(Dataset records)
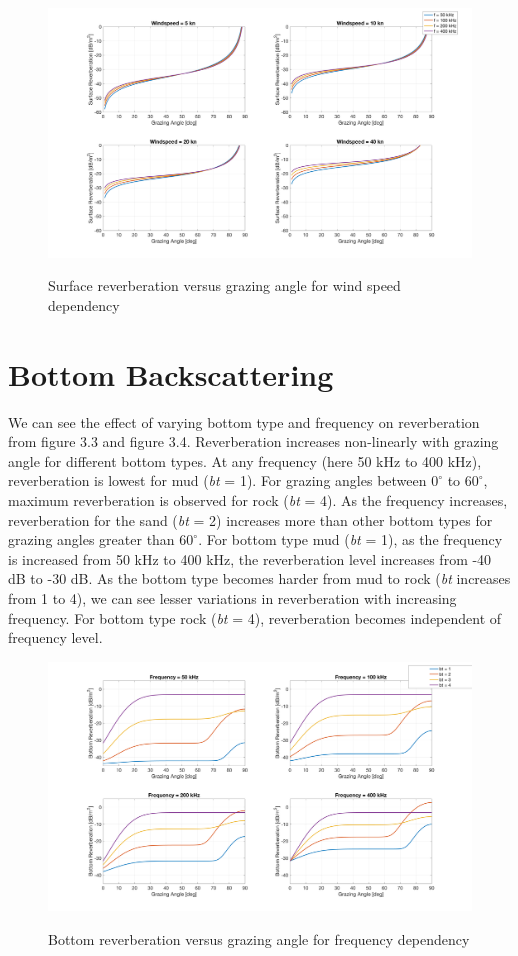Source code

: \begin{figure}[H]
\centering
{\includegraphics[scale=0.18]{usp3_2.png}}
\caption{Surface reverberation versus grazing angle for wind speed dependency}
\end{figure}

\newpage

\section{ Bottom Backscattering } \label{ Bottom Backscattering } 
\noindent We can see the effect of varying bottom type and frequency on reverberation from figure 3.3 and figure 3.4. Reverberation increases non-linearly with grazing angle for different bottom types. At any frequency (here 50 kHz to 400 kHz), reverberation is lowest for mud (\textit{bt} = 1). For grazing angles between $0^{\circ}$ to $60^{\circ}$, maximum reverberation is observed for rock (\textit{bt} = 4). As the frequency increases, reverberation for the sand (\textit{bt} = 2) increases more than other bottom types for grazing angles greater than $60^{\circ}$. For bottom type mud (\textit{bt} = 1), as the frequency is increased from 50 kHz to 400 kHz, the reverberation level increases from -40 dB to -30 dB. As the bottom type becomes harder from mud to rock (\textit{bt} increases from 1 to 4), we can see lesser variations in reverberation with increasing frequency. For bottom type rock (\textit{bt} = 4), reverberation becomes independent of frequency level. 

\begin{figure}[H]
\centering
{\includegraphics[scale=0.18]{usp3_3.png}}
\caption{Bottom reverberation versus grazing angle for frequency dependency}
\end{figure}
---
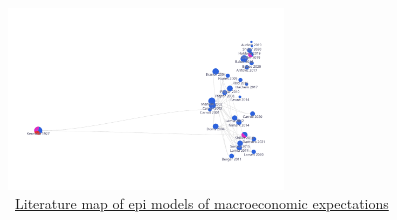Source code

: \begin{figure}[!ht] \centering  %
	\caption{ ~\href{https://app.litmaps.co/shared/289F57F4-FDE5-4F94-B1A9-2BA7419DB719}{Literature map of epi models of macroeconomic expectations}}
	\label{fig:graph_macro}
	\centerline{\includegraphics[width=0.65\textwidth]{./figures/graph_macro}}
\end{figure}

**Work to complete:**
Every line above that holds the word "label" is to be found and copied.

**Solved exercise:**
\section{ Bottom Backscattering } \label{ Bottom Backscattering } 
	\label{fig:graph_macro}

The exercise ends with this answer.